● What you will do
Print the records below from the first line through the line containing "atemp>=tcnt", both included, word for word.
========================================
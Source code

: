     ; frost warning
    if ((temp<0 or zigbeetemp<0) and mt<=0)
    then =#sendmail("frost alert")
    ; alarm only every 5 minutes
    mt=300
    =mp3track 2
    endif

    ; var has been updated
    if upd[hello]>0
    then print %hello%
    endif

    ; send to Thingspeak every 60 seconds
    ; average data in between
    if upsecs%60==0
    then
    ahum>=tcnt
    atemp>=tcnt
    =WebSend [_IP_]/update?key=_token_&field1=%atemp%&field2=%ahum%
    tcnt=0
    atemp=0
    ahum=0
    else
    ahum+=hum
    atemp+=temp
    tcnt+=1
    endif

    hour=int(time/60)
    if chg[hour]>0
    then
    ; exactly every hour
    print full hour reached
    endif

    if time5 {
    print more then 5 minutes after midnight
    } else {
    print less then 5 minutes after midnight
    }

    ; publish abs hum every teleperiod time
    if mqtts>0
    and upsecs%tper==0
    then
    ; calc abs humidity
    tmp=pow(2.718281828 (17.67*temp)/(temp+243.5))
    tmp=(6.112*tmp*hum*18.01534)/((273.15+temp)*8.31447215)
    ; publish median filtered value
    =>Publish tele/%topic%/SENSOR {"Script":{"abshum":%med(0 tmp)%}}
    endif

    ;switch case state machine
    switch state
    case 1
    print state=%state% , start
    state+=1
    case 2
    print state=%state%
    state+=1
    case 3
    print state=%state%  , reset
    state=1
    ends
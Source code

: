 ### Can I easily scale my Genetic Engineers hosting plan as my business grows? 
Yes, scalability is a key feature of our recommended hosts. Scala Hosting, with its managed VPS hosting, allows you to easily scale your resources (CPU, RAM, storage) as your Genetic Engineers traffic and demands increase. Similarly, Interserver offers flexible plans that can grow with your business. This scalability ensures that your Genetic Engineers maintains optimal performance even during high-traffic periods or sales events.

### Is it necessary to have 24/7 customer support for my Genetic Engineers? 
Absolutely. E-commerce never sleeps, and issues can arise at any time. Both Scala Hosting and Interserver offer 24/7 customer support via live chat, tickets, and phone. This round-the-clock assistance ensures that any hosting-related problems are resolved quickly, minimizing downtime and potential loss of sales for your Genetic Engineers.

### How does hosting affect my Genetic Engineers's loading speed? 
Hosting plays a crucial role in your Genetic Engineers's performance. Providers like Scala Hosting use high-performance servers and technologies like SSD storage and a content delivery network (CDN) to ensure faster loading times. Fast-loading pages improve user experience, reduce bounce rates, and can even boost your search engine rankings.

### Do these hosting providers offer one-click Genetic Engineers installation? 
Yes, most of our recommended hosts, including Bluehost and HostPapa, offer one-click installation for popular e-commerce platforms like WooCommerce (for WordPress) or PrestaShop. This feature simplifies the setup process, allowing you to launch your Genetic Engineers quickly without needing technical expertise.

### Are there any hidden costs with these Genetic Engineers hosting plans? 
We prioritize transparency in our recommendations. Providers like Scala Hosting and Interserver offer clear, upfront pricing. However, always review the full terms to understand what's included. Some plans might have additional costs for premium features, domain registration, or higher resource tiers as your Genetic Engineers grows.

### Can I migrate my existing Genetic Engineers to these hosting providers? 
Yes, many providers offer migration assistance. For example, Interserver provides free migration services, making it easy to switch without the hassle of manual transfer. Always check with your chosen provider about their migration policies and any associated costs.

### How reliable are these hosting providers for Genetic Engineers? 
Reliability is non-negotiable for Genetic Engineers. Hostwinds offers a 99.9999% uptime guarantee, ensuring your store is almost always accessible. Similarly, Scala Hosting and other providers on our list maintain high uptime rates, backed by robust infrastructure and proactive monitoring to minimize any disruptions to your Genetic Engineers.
========================================
● Exercise answer
Source code

:     ; frost warning
    if ((temp<0 or zigbeetemp<0) and mt<=0)
    then =#sendmail("frost alert")
    ; alarm only every 5 minutes
    mt=300
    =mp3track 2
    endif

    ; var has been updated
    if upd[hello]>0
    then print %hello%
    endif

    ; send to Thingspeak every 60 seconds
    ; average data in between
    if upsecs%60==0
    then
    ahum>=tcnt
    atemp>=tcnt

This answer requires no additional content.